米国経済不安による円高ドル安

投稿者 曽我純, 3月25日 午後9:11, 2018年

2016年11月以来1年4ヵ月ぶりの円高ドル安により、日経平均株価は前週比1,000円超下落した。今年1月23日の高値から14.5%も値下がりし、NYダウの下落率よりも大きい。今年1月頃までは円高ドル安傾向だったにもかかわらず株価は上昇していたが、過去2ヵ月の急速な円高には抗しがたく、調整は本格化してきた。3月第2週も外人は日本株を売り越し、これで10週連続である。

好調とみられていた欧州経済が3月の指標によれば、いずれの景況感も大幅に悪化し、欧州経済の雲行きが怪しくなってきた。2月の日本の輸出(数量)は前年比-2.1%と昨年1月以来1年1ヵ月ぶりのマイナスである。前年に比べて3.7%円高ドル安になったため金額でも1.8%と大幅に鈍化した。3月の円ドル相場はさらに円高に振れているため、金額でも輸出は前年割れとなるだろう。

世界経済の拡大による輸出増で利益を稼いできた日本企業にとって、世界経済の低迷は致命的となる。貿易摩擦や足元景況悪化の欧州経済の動向などから円高に進みやすい地合いにあることも収益不安を一層掻き立てる。今、日本企業は世界経済と為替という2重の不安要因を抱えている。
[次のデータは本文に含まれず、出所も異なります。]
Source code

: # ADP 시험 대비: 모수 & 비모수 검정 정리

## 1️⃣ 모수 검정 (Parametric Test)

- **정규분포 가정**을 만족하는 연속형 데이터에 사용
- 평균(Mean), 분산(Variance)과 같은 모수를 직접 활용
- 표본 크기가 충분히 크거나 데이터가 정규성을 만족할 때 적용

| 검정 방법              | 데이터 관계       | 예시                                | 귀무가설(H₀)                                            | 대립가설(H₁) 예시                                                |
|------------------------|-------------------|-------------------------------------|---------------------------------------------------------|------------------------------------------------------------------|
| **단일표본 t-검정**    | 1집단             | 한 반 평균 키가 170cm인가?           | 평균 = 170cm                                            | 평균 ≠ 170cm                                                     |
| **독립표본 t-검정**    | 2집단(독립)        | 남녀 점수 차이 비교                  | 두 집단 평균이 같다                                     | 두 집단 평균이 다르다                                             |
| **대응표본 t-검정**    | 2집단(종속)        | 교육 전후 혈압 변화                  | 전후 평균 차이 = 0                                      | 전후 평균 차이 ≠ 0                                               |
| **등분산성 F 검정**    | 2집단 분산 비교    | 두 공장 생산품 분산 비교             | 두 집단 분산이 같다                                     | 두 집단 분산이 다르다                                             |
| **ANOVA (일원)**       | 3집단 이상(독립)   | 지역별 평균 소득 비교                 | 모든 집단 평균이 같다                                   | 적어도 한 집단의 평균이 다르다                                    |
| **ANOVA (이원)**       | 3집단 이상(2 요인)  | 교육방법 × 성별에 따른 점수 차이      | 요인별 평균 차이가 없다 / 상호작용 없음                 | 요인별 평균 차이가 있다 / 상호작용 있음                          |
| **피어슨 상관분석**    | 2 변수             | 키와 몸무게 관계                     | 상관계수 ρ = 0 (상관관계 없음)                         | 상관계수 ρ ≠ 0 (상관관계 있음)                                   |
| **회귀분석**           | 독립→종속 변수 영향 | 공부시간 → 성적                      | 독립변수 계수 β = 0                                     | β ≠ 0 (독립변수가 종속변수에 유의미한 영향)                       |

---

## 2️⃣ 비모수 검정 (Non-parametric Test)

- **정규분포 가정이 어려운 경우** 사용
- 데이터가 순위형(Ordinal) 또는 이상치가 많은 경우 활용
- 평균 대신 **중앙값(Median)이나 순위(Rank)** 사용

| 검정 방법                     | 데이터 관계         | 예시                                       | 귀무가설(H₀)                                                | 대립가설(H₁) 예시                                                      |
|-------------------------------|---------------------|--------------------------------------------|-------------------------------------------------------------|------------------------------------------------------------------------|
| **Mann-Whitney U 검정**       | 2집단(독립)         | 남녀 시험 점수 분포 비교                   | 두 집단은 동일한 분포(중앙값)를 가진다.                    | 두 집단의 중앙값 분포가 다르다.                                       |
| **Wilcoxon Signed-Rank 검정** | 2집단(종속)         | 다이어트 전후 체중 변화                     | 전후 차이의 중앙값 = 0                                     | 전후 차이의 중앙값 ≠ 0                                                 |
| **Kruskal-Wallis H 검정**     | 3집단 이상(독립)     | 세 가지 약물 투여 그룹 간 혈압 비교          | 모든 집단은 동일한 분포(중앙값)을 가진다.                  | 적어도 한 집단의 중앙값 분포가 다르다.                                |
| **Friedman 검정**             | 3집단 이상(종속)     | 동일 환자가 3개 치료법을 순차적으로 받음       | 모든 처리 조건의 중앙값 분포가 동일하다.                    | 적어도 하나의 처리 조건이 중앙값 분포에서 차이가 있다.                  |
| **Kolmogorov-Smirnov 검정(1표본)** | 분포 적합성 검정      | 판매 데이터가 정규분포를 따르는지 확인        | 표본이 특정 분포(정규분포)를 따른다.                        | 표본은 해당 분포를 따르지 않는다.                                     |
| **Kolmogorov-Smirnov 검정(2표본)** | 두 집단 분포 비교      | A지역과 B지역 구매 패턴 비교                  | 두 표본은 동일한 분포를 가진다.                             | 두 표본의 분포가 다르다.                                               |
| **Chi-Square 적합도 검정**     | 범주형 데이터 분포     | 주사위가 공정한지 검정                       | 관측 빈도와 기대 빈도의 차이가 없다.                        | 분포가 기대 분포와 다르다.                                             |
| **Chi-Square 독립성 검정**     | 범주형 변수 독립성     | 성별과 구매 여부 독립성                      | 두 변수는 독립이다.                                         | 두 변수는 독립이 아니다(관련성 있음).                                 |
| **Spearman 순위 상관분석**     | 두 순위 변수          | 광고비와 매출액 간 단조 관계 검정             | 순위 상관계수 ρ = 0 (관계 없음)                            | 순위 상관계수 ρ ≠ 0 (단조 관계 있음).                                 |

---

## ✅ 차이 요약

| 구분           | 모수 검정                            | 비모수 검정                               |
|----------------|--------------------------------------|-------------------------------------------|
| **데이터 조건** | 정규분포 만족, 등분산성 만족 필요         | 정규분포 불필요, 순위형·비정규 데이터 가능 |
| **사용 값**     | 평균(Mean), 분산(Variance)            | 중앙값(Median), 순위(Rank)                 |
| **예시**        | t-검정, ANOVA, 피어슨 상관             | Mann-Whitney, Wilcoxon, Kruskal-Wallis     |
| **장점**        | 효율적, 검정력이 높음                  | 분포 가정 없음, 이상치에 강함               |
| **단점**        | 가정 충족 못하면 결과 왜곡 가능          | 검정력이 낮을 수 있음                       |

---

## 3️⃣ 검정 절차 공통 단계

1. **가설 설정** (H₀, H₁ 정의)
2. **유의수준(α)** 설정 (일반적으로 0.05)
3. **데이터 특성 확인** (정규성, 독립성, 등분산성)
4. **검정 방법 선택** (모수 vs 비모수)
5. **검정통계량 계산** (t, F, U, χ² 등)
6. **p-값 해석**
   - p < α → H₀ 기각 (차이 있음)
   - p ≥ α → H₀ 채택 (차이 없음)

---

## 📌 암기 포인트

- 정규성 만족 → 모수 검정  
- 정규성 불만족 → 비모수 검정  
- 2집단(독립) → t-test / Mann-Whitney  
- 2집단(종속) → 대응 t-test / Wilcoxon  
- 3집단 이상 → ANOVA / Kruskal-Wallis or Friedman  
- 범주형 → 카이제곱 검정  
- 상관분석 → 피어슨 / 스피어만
米主要閣僚の相次ぐ更迭、鉄鋼・アルミ製品への関税措置発動、対中関税に署名するなどトランプ大統領は政治と経済を掻き回している。世界の貿易によって各国の経済は成り立っているが、関税を課すことによって、いままでのモノやサービスの流れが損なわれ、経済はうまくいかなくなる。道路が少しのことで渋滞するのと同じように、世界的なモノの流れが悪くなり、さらに生産の中断、消費の減少等が世界的規模で起こるのではないだろうか。

米国の関税措置は米国経済にも悪影響すると予想されることから、米株も大幅に値下がりし、すでに今年1月の最高値からNYダウは11.6%落ち込んだ。米株の下落は世界規模で波及しているが、その影響をもっとも受けているのが日本株なのである。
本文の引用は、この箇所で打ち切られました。